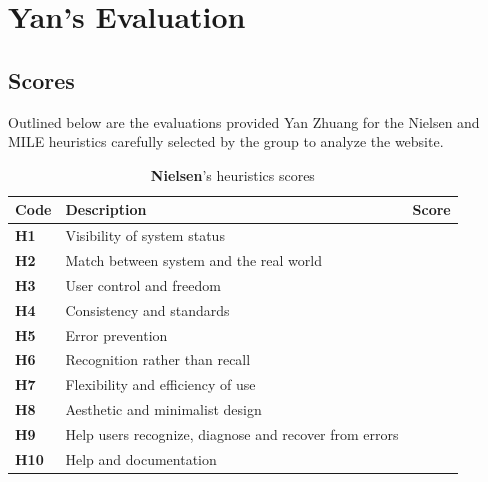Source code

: 
\section{Yan's Evaluation}
\subsection{Scores}
Outlined below are the evaluations provided Yan Zhuang for the Nielsen and MILE heuristics carefully selected by the group to analyze the website.\\
\begin{table}[htp!]
	\centering
	\begin{tabular}{ |l|l|c| }
		\hline
		\textbf{Code} & \textbf{Description} & \textbf{Score}\\
		\hline
		\textbf{H1} & Visibility of system status & \textbf{\color{unicefOrange}{3}}\\
		\hline
		\textbf{H2} & Match between system and the real world & \textbf{\color{unicefGreen}{4}}\\
		\hline
		\textbf{H3} & User control and freedom & \textbf{\color{unicefGreen}{4}}\\
		\hline
		\textbf{H4} & Consistency and standards & \textbf{\color{unicefGreen}{4}}\\
		\hline
		\textbf{H5} & Error prevention & \textbf{\color{unicefGreen}{4}}\\
		\hline
		\textbf{H6} & Recognition rather than recall & \textbf{\color{unicefGreen}{4}}\\
		\hline
		\textbf{H7} & Flexibility and efficiency of use & \textbf{\color{unicefOrange}{3}}\\
		\hline
		\textbf{H8} & Aesthetic and minimalist design & \textbf{\color{unicefGreen}{4}}\\
		\hline
		\textbf{H9} & Help users recognize, diagnose and recover from errors & \textbf{\color{unicefGreen}{4}}\\
		\hline
		\textbf{H10} & Help and documentation & \textbf{\color{unicefGreen}{5}}\\
		\hline
	\end{tabular}
	\caption{\textbf{Nielsen}'s heuristics scores}
\end{table}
•••
* ACTIVITY *
Copy every record exactly, leaving the pictures out.

* ANSWER SECTION *
Source code

: 
\section{Yan's Evaluation}
\subsection{Scores}
Outlined below are the evaluations provided Yan Zhuang for the Nielsen and MILE heuristics carefully selected by the group to analyze the website.\\
\begin{table}[htp!]
	\centering
	\begin{tabular}{ |l|l|c| }
		\hline
		\textbf{Code} & \textbf{Description} & \textbf{Score}\\
		\hline
		\textbf{H1} & Visibility of system status & \textbf{\color{unicefOrange}{3}}\\
		\hline
		\textbf{H2} & Match between system and the real world & \textbf{\color{unicefGreen}{4}}\\
		\hline
		\textbf{H3} & User control and freedom & \textbf{\color{unicefGreen}{4}}\\
		\hline
		\textbf{H4} & Consistency and standards & \textbf{\color{unicefGreen}{4}}\\
		\hline
		\textbf{H5} & Error prevention & \textbf{\color{unicefGreen}{4}}\\
		\hline
		\textbf{H6} & Recognition rather than recall & \textbf{\color{unicefGreen}{4}}\\
		\hline
		\textbf{H7} & Flexibility and efficiency of use & \textbf{\color{unicefOrange}{3}}\\
		\hline
		\textbf{H8} & Aesthetic and minimalist design & \textbf{\color{unicefGreen}{4}}\\
		\hline
		\textbf{H9} & Help users recognize, diagnose and recover from errors & \textbf{\color{unicefGreen}{4}}\\
		\hline
		\textbf{H10} & Help and documentation & \textbf{\color{unicefGreen}{5}}\\
		\hline
	\end{tabular}
	\caption{\textbf{Nielsen}'s heuristics scores}
\end{table}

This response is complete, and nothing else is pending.